Data warehousing (DW) and business intelligence (BI) projects are a high priority for many organizations as they seek to empower more and better data-driven decisions and actions throughout their enterprise. These groups want to expand their user base for BI, analytics, and data discovery so fewer users are making uninformed decisions. At the same time, users are demanding high-quality and often complex BI reports.
However, data warehouse projects are highly intricate and fundamentally risky. Among their many tasks, the project manager who leads the data warehouse team must identify all data quality risks associated with a particular data warehouse implementation. The goal of this process is to document essential information relating to project risk.

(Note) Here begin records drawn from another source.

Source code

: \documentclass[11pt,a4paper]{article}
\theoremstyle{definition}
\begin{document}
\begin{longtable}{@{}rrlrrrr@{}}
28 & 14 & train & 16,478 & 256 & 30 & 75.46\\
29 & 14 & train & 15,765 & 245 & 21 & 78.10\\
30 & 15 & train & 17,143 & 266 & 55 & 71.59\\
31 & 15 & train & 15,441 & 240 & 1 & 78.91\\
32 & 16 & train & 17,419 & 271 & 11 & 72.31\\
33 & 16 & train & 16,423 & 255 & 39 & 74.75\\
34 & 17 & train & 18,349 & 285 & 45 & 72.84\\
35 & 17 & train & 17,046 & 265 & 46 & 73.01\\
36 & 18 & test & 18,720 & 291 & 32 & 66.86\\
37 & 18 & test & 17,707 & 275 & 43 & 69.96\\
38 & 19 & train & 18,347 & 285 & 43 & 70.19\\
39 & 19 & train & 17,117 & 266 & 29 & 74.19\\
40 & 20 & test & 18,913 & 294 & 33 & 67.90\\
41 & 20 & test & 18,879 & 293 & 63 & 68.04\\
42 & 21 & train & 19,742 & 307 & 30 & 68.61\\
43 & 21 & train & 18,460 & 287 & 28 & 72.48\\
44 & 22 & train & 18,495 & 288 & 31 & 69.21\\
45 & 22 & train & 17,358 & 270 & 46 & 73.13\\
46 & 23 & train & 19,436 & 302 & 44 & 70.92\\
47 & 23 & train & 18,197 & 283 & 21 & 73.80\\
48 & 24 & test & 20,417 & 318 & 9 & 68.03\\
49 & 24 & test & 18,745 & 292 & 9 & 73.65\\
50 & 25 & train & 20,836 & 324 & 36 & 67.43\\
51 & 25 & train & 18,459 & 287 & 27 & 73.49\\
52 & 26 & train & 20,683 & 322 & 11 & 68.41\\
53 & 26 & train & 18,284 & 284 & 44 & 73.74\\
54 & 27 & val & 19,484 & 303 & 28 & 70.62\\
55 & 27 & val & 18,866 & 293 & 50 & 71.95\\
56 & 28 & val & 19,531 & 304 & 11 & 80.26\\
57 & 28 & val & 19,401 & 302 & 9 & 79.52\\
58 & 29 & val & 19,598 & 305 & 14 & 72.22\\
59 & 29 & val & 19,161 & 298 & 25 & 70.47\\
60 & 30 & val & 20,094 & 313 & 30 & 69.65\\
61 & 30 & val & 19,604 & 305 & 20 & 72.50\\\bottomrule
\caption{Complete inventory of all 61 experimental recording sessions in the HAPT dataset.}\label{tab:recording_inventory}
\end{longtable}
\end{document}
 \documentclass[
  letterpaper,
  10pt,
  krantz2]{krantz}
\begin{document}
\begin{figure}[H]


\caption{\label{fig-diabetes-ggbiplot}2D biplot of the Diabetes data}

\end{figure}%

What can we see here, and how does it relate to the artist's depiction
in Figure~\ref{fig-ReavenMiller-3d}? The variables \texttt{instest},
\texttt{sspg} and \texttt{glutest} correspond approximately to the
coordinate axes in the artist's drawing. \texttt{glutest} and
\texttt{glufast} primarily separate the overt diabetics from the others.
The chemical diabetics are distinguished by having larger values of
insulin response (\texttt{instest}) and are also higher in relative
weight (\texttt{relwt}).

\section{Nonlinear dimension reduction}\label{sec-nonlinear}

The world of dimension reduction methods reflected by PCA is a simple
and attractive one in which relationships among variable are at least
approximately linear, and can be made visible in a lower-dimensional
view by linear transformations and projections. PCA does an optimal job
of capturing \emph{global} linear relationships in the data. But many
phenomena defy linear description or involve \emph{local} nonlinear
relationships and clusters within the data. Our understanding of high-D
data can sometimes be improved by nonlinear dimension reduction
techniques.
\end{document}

This article focuses on helping organizations sidestep QA problems that many other data warehouse projects have experienced. Tips offered here will help ensure satisfaction as data warehouse (and DM/A) teams plan and implement new functions and capabilities. These time-tested recommendations may save significant money, time, and staff resources and improve results from the data warehouse application being developed. An extended version of this paper was first published on the Data Warehouse Institute website (TDWI.org).
Failure to introduce QA testing early in the project
During the initial phases of data warehouse/BI projects, the focus is often on BI requirements and data-related needs to build the operational data store, enterprise data warehouse, and application reporting infrastructure. Somehow, the importance of overall project testing and data quality has often been overlooked.
There is always an appreciation of data quality, but as data warehouse requirements and design progress, the overwhelming focus on data modeling, data capture, and ETL design may cause the team to lose focus on data quality. Eventually, issues such as these will arise: “Target data is not reconcilable with sources”; “duplicate data abounds”; “aggregations and report drill-downs are not correct.”
Ultimately, the success of a data warehouse is highly dependent on an ability to plan, design, and execute a set of effective tests that expose early and ongoing issues: issues with data inconsistencies, data quality, data security, the ETL process, performance, business-flow accuracy, and the end-user experience.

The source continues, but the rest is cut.